Sampah Tak Cukup Diimbau: Saatnya Penegakan Aturan dan Fasilitas Berbicara
Jakarta - Spektroom : Tumpukan sampah di Tempat Pembuangan Sampah Terpadu (TPST) Bantargebang menyumbang emisi metana tertinggi kedua di dunia, memicu bau menyengat, polusi udara, dan risiko ledakan/longsor.
Peristiwa longsor pada Minggu (8/3/2026) di Zona 4 A TPST Bantargebang, Bekasi, yang dipicu oleh overload dan sistem open dumping, merupakan buruknya pengelolaan sampah. Tujuh orang meninggal dan enam orang lainnya terluka
Bencana Zona 4 A TPST Bantargebang menyebabkan alur pembuangan sampah dari Jakarta menjadi terhambat dan memicu antrean hingga penumpukan di Tempat Pembuangan Sementara (TPS).. Meskipun mengoptimalkan teknologi Refuse Derived Fuel (RDF) di Rorotan, Jakarta Utara, untuk mengantisipasi penumpukan sampah.
Insiden ini, memaksa Pemprov DKI Jakarta menetapkan status Ibukota darurat sampah yang serius.
Berdasarkan data Dinas Lingkungan Hidup (DLH) DKI Jakarta, volume sampah di ibu kota mencapai sekitar 7.500 hingga 8.000 ton per hari. Mayoritas berupa sampah organik (sisa makanan/kebun) sekitar 50 persen, dan anorganik (plastik, kertas) 40 persen.
Hampir seluruh sampah Jakarta diangkut dan dibuang ke TPST Bantargebang, Bekasi.

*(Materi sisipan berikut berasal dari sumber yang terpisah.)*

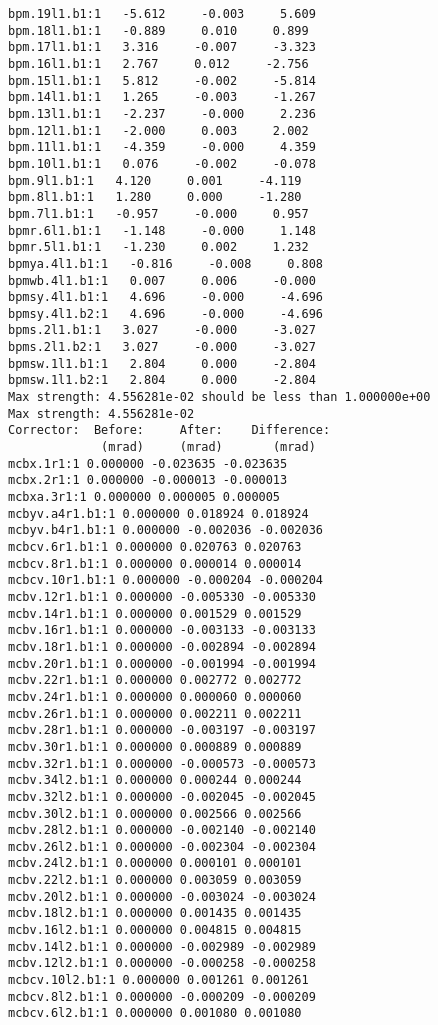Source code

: \begin{verbatim}
bpm.19l1.b1:1   -5.612     -0.003     5.609
bpm.18l1.b1:1   -0.889     0.010     0.899
bpm.17l1.b1:1   3.316     -0.007     -3.323
bpm.16l1.b1:1   2.767     0.012     -2.756
bpm.15l1.b1:1   5.812     -0.002     -5.814
bpm.14l1.b1:1   1.265     -0.003     -1.267
bpm.13l1.b1:1   -2.237     -0.000     2.236
bpm.12l1.b1:1   -2.000     0.003     2.002
bpm.11l1.b1:1   -4.359     -0.000     4.359
bpm.10l1.b1:1   0.076     -0.002     -0.078
bpm.9l1.b1:1   4.120     0.001     -4.119
bpm.8l1.b1:1   1.280     0.000     -1.280
bpm.7l1.b1:1   -0.957     -0.000     0.957
bpmr.6l1.b1:1   -1.148     -0.000     1.148
bpmr.5l1.b1:1   -1.230     0.002     1.232
bpmya.4l1.b1:1   -0.816     -0.008     0.808
bpmwb.4l1.b1:1   0.007     0.006     -0.000
bpmsy.4l1.b1:1   4.696     -0.000     -4.696
bpmsy.4l1.b2:1   4.696     -0.000     -4.696
bpms.2l1.b1:1   3.027     -0.000     -3.027
bpms.2l1.b2:1   3.027     -0.000     -3.027
bpmsw.1l1.b1:1   2.804     0.000     -2.804
bpmsw.1l1.b2:1   2.804     0.000     -2.804
Max strength: 4.556281e-02 should be less than 1.000000e+00
Max strength: 4.556281e-02
Corrector:  Before:     After:    Difference:
             (mrad)     (mrad)       (mrad)  
mcbx.1r1:1 0.000000 -0.023635 -0.023635
mcbx.2r1:1 0.000000 -0.000013 -0.000013
mcbxa.3r1:1 0.000000 0.000005 0.000005
mcbyv.a4r1.b1:1 0.000000 0.018924 0.018924
mcbyv.b4r1.b1:1 0.000000 -0.002036 -0.002036
mcbcv.6r1.b1:1 0.000000 0.020763 0.020763
mcbcv.8r1.b1:1 0.000000 0.000014 0.000014
mcbcv.10r1.b1:1 0.000000 -0.000204 -0.000204
mcbv.12r1.b1:1 0.000000 -0.005330 -0.005330
mcbv.14r1.b1:1 0.000000 0.001529 0.001529
mcbv.16r1.b1:1 0.000000 -0.003133 -0.003133
mcbv.18r1.b1:1 0.000000 -0.002894 -0.002894
mcbv.20r1.b1:1 0.000000 -0.001994 -0.001994
mcbv.22r1.b1:1 0.000000 0.002772 0.002772
mcbv.24r1.b1:1 0.000000 0.000060 0.000060
mcbv.26r1.b1:1 0.000000 0.002211 0.002211
mcbv.28r1.b1:1 0.000000 -0.003197 -0.003197
mcbv.30r1.b1:1 0.000000 0.000889 0.000889
mcbv.32r1.b1:1 0.000000 -0.000573 -0.000573
mcbv.34l2.b1:1 0.000000 0.000244 0.000244
mcbv.32l2.b1:1 0.000000 -0.002045 -0.002045
mcbv.30l2.b1:1 0.000000 0.002566 0.002566
mcbv.28l2.b1:1 0.000000 -0.002140 -0.002140
mcbv.26l2.b1:1 0.000000 -0.002304 -0.002304
mcbv.24l2.b1:1 0.000000 0.000101 0.000101
mcbv.22l2.b1:1 0.000000 0.003059 0.003059
mcbv.20l2.b1:1 0.000000 -0.003024 -0.003024
mcbv.18l2.b1:1 0.000000 0.001435 0.001435
mcbv.16l2.b1:1 0.000000 0.004815 0.004815
mcbv.14l2.b1:1 0.000000 -0.002989 -0.002989
mcbv.12l2.b1:1 0.000000 -0.000258 -0.000258
mcbcv.10l2.b1:1 0.000000 0.001261 0.001261
mcbcv.8l2.b1:1 0.000000 -0.000209 -0.000209
mcbcv.6l2.b1:1 0.000000 0.001080 0.001080

\end{verbatim}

Pengiriman menggunakan Truk dibagi tiga shift, dalam 24 jam, terutama memaksimalkan jalur Tol Bekasi Barat. Operasional penuh ini sering menyebabkan antrean panjang dan kemacetan, terutama saat cuaca hujan.
Kapasitas Bantargebang sudah melebihi batas aman yakni lebih dari 55 juta ton tertimbun dan direncanakan tidak lagi menerima sampah baru dari Jakarta pada 2027.
Menghadapi krisis ini, Pemprov DKI Jakarta memberlakukan Instruksi Gubernur No. 5 Tahun 2026, yang mewajibkan warga memilah sampah dari rumah sejak 10 Mei 2026.
4 jenis memilah sampah dari rumah :
1. Organik: Sisa makanan/daun (diolah menjadi kompos/maggot).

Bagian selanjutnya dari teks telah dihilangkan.